Description of the task => In the entries below, find the line with "- **Consistent Action:**" and print exactly every line from there up to and including the line with "- **Integration Points:**", with no other lines.

Records for processing: Begin

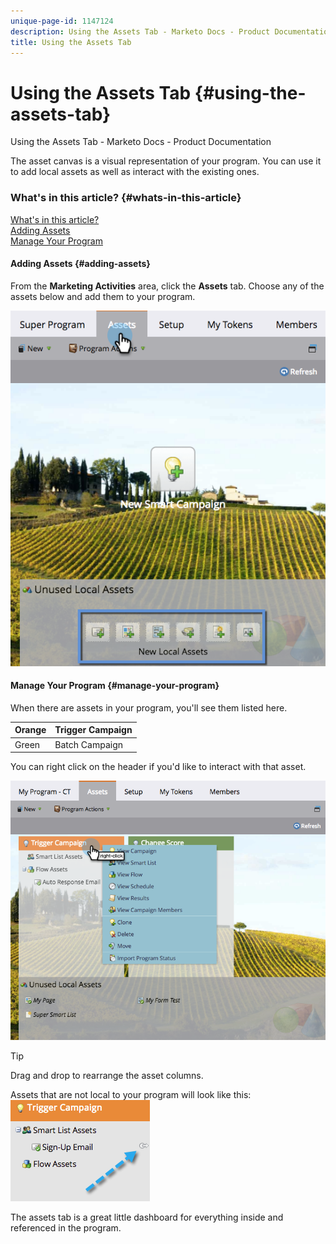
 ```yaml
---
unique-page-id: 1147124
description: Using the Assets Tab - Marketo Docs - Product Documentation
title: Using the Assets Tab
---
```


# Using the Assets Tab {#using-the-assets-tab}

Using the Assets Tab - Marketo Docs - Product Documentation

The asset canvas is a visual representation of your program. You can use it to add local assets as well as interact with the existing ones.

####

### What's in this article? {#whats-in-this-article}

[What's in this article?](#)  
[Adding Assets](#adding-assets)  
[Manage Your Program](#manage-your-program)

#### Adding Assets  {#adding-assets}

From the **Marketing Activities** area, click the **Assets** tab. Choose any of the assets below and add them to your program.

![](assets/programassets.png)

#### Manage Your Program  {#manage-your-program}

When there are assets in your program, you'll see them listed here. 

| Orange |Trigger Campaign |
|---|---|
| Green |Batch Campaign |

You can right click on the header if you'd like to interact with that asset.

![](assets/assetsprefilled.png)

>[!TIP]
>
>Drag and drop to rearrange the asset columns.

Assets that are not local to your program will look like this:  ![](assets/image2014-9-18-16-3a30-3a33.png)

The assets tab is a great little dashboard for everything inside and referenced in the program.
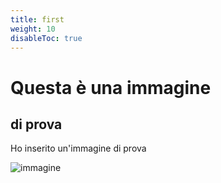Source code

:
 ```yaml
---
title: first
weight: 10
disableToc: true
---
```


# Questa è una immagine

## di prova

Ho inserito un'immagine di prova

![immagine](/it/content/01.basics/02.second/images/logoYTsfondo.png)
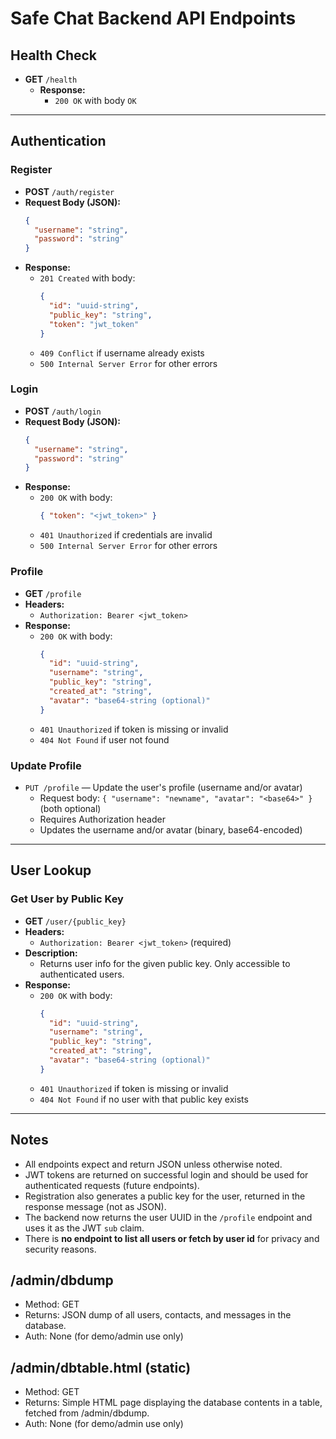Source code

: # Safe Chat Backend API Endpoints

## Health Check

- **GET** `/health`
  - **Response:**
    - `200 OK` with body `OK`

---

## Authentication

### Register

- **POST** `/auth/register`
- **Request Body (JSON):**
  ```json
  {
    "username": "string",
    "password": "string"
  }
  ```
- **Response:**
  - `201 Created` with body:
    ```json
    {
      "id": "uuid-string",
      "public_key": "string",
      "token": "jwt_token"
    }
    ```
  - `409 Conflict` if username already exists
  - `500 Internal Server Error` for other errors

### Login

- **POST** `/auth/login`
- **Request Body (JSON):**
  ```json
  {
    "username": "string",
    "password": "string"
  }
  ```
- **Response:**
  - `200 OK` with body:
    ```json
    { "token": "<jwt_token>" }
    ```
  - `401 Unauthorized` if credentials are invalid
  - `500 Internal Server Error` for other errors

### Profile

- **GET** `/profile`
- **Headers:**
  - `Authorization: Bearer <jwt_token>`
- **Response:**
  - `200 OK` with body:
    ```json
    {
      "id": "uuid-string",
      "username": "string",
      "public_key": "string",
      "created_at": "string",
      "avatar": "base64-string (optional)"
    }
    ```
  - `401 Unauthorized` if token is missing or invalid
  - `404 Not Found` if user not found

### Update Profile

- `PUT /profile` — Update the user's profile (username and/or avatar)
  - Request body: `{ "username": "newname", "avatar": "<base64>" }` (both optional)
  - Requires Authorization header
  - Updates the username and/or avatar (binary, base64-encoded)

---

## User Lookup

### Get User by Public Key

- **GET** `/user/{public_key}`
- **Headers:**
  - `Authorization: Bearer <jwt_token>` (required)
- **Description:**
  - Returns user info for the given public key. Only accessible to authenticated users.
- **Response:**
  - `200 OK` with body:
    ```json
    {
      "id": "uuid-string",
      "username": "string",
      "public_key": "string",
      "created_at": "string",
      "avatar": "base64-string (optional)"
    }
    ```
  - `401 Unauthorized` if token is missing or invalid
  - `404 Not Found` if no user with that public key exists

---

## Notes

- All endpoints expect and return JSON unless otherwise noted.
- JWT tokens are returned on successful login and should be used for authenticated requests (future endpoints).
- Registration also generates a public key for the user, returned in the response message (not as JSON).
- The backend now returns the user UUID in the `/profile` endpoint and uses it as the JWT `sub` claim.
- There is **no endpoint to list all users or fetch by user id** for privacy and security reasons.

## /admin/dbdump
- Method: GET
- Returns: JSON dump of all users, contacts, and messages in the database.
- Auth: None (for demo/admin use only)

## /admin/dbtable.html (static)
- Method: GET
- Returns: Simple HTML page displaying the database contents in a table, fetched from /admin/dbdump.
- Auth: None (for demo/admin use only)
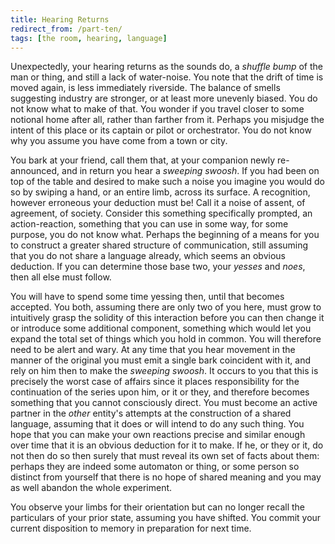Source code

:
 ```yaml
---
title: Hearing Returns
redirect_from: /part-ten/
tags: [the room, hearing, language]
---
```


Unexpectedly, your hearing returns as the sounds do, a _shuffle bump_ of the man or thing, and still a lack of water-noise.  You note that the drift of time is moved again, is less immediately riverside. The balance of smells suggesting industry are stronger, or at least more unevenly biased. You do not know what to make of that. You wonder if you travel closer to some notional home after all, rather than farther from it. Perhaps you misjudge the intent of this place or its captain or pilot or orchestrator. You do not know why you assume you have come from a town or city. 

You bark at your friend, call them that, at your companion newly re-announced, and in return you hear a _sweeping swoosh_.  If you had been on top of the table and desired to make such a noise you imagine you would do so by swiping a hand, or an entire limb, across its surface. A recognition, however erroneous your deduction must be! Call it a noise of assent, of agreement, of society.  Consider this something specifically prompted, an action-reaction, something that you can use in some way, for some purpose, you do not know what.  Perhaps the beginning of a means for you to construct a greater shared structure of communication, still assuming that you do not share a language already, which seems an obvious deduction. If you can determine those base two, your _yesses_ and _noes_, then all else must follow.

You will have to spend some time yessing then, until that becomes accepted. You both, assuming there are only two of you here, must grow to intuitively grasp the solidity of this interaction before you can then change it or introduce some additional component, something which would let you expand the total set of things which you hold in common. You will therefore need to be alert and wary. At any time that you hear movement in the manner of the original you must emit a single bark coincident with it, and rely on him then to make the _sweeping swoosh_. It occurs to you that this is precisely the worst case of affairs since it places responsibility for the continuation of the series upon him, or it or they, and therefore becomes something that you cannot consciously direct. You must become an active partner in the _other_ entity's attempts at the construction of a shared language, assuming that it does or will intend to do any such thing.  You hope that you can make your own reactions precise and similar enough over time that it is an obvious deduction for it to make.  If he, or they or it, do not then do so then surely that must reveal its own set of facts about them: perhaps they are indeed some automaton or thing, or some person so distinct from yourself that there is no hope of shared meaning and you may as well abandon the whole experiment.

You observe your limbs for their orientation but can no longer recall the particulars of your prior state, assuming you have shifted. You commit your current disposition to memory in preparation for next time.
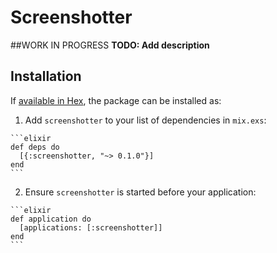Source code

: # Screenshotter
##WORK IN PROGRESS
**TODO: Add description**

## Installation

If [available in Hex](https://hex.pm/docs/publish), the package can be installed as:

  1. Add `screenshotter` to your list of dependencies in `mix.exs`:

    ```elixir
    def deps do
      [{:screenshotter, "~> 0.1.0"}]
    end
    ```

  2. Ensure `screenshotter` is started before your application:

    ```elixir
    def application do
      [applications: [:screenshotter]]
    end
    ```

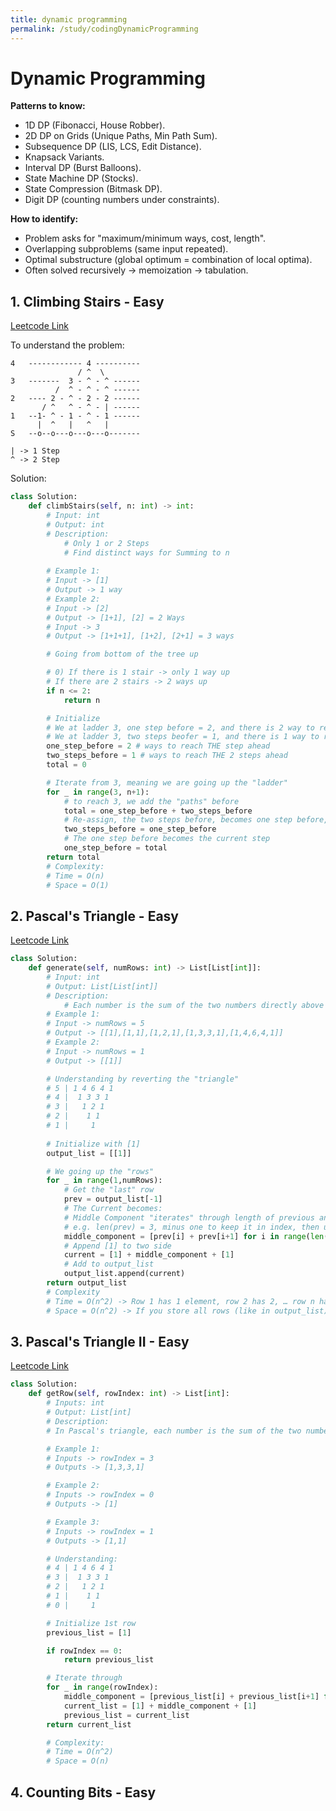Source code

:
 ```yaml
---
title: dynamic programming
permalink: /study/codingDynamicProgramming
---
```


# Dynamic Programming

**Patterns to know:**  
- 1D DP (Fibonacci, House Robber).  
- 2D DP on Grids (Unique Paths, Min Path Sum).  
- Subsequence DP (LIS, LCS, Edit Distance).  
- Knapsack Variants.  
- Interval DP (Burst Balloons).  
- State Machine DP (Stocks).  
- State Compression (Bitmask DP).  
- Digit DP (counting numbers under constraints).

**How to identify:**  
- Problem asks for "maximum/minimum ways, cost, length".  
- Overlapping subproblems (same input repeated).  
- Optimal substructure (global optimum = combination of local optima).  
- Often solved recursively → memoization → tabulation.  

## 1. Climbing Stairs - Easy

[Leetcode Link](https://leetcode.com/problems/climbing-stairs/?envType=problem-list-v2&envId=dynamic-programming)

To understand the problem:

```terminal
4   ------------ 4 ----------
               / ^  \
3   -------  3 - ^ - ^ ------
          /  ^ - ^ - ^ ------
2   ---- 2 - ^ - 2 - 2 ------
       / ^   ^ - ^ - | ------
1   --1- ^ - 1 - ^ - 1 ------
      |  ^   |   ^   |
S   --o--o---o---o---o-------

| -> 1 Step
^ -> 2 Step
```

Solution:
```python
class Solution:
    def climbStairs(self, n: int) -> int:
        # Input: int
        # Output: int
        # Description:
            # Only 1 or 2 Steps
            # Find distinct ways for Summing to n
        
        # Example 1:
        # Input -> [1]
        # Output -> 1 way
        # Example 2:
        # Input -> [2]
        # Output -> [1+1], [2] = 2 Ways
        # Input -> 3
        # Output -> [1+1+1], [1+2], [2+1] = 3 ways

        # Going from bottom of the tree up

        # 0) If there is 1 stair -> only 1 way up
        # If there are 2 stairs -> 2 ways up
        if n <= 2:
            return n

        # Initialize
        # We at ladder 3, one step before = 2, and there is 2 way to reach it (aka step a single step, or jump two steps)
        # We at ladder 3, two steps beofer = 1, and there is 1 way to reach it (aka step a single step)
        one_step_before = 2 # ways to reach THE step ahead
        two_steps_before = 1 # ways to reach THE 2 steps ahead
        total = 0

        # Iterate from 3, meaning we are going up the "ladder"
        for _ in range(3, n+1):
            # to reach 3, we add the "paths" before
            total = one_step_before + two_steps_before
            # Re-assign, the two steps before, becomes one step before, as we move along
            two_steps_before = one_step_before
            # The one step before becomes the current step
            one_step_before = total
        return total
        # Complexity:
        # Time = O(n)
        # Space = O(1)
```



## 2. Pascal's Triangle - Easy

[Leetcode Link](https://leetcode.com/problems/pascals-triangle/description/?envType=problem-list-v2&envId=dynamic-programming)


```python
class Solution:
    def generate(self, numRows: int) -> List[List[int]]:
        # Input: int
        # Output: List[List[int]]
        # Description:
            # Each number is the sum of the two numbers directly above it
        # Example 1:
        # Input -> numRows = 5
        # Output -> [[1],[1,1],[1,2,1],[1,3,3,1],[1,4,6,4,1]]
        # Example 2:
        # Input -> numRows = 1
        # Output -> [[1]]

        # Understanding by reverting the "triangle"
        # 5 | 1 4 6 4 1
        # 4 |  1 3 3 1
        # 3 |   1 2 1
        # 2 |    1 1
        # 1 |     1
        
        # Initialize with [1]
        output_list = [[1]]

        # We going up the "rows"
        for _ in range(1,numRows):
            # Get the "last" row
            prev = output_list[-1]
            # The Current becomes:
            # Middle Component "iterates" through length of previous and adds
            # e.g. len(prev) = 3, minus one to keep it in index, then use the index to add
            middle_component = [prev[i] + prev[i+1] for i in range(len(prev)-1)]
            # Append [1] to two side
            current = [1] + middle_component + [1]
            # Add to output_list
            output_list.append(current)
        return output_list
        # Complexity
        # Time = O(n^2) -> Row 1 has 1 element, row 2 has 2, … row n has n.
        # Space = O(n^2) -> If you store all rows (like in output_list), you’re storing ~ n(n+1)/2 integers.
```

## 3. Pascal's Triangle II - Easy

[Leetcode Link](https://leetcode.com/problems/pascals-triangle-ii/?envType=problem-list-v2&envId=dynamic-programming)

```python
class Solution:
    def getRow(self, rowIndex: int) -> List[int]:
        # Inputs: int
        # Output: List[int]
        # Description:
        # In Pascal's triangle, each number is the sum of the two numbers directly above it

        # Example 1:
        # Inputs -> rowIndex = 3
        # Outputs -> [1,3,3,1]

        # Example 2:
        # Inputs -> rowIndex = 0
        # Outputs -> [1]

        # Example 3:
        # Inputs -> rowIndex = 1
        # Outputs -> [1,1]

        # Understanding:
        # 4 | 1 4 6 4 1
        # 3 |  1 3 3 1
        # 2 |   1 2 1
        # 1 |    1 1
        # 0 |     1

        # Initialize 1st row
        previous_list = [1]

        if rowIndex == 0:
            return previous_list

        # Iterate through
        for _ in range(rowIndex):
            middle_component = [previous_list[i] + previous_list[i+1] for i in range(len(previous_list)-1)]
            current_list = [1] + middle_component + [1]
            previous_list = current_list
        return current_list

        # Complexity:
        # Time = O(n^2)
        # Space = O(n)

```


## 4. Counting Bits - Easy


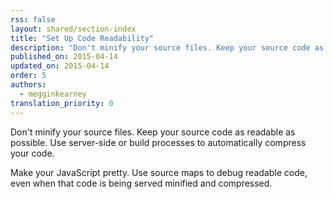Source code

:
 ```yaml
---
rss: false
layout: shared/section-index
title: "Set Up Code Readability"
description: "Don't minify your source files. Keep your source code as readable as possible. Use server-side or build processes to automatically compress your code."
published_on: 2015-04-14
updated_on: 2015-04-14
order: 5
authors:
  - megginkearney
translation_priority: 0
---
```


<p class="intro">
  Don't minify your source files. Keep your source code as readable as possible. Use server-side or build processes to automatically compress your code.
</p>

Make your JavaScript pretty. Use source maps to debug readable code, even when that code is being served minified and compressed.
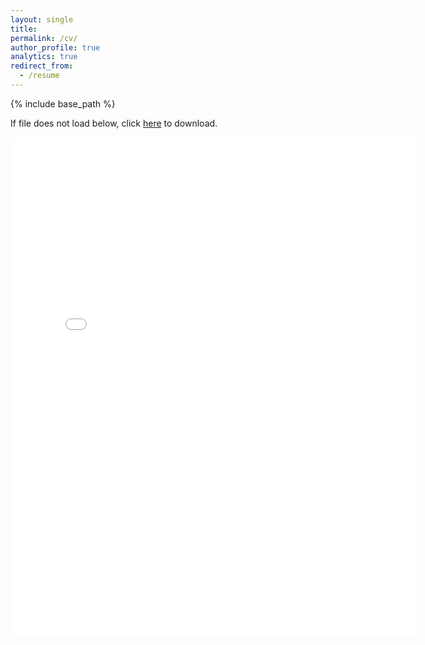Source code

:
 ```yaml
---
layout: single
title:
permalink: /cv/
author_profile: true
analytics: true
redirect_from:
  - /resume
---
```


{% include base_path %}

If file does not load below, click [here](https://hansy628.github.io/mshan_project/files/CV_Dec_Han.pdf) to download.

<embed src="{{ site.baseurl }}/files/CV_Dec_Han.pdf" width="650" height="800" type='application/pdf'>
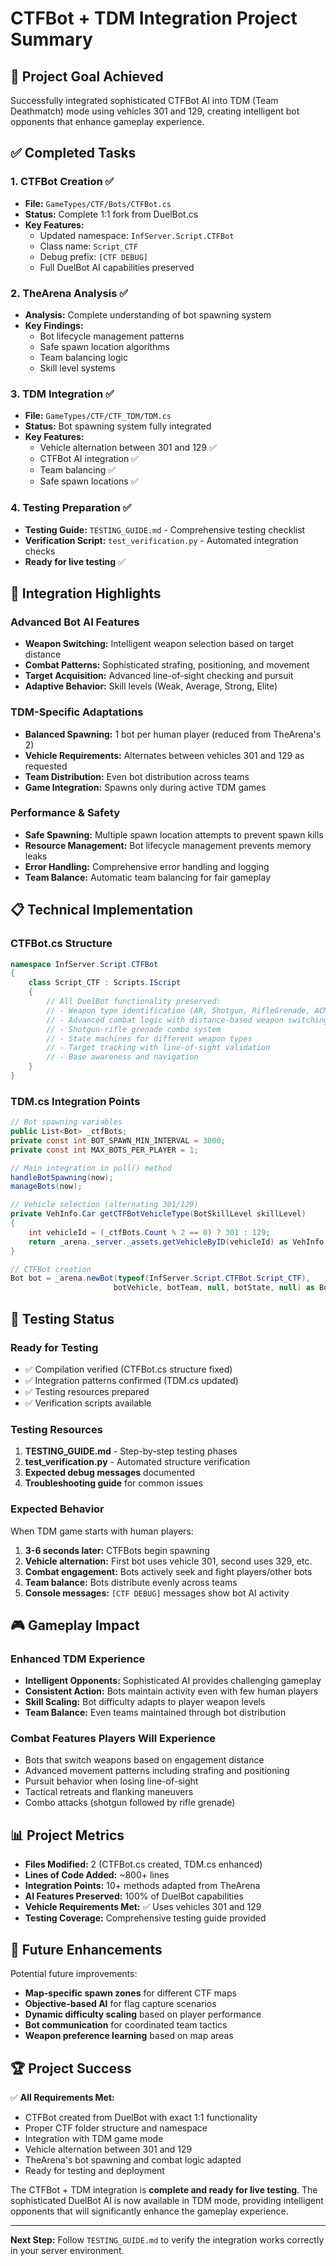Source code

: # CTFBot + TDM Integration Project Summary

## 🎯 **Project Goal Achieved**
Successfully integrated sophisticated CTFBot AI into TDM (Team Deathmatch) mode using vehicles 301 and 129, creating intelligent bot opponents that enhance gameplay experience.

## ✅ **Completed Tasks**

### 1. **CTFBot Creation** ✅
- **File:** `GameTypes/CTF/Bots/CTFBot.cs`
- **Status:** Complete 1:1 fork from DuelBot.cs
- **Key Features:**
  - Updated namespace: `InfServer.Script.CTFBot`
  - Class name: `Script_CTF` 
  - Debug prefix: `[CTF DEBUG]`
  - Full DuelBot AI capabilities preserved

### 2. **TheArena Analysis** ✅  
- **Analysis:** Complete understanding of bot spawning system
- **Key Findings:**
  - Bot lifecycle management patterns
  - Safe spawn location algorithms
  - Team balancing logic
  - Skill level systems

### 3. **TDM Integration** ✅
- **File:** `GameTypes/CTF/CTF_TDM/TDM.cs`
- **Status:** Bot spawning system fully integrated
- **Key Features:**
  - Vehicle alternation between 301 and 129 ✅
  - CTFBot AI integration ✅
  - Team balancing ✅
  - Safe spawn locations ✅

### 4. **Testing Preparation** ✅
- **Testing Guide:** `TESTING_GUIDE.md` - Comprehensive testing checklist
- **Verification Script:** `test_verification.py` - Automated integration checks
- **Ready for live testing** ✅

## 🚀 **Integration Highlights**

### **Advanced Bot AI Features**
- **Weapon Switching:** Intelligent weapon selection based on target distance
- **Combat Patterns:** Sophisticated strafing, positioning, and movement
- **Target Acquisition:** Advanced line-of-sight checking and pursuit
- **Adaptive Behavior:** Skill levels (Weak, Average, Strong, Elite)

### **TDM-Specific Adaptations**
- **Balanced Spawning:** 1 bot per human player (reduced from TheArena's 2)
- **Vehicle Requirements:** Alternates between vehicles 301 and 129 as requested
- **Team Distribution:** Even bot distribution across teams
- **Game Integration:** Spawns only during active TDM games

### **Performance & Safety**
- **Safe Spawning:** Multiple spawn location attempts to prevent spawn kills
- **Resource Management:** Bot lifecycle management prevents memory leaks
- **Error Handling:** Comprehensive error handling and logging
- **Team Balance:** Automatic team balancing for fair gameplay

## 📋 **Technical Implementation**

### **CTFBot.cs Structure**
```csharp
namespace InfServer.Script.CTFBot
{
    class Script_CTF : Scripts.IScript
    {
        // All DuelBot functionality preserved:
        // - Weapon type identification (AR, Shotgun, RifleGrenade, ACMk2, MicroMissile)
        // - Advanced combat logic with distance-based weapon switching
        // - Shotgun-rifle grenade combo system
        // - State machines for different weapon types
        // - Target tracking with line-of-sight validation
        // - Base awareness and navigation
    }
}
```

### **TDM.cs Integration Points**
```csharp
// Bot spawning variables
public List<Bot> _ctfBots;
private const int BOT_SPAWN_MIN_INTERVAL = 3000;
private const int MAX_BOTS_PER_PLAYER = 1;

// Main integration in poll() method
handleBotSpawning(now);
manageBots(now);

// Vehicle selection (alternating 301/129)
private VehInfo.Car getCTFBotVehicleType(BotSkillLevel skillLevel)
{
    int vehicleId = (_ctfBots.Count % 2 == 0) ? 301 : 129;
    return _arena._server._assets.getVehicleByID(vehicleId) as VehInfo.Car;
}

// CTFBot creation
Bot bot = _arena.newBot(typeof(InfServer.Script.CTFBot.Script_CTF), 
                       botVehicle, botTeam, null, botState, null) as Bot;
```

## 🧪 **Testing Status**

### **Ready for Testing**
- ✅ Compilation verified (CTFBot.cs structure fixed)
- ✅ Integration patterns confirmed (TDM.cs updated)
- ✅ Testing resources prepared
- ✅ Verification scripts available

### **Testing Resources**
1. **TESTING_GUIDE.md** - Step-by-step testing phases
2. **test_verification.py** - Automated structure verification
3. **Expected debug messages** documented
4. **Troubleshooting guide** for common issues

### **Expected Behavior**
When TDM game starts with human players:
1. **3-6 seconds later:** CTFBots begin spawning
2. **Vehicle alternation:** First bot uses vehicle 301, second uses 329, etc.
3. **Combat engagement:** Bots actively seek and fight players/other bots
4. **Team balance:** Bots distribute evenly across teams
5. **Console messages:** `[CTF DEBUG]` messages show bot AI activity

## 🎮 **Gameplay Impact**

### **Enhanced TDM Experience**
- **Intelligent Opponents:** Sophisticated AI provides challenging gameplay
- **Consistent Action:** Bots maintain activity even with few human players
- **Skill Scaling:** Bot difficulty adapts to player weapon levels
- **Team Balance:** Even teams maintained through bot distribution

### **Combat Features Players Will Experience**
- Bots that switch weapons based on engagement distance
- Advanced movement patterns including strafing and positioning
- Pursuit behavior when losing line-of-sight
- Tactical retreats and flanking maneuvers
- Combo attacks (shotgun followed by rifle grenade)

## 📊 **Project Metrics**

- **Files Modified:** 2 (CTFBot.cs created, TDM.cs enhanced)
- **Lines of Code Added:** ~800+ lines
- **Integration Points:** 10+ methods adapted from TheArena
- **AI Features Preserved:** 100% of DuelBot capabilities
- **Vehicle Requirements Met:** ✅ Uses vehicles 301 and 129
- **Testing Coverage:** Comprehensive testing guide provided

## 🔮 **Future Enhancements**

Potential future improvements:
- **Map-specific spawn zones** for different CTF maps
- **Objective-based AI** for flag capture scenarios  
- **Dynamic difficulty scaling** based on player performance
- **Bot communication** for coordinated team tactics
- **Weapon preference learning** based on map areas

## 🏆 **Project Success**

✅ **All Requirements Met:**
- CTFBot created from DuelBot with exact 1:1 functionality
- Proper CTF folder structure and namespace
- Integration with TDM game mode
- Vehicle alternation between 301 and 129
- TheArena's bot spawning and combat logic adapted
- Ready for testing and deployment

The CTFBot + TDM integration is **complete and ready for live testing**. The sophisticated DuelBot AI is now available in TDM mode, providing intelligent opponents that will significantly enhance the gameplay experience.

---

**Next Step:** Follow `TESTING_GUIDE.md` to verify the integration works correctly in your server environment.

Records for processing: End

Answer space =>
- **Consistent Action:** Bots maintain activity even with few human players
- **Skill Scaling:** Bot difficulty adapts to player weapon levels
- **Team Balance:** Even teams maintained through bot distribution

### **Combat Features Players Will Experience**
- Bots that switch weapons based on engagement distance
- Advanced movement patterns including strafing and positioning
- Pursuit behavior when losing line-of-sight
- Tactical retreats and flanking maneuvers
- Combo attacks (shotgun followed by rifle grenade)

## 📊 **Project Metrics**

- **Files Modified:** 2 (CTFBot.cs created, TDM.cs enhanced)
- **Lines of Code Added:** ~800+ lines
- **Integration Points:** 10+ methods adapted from TheArena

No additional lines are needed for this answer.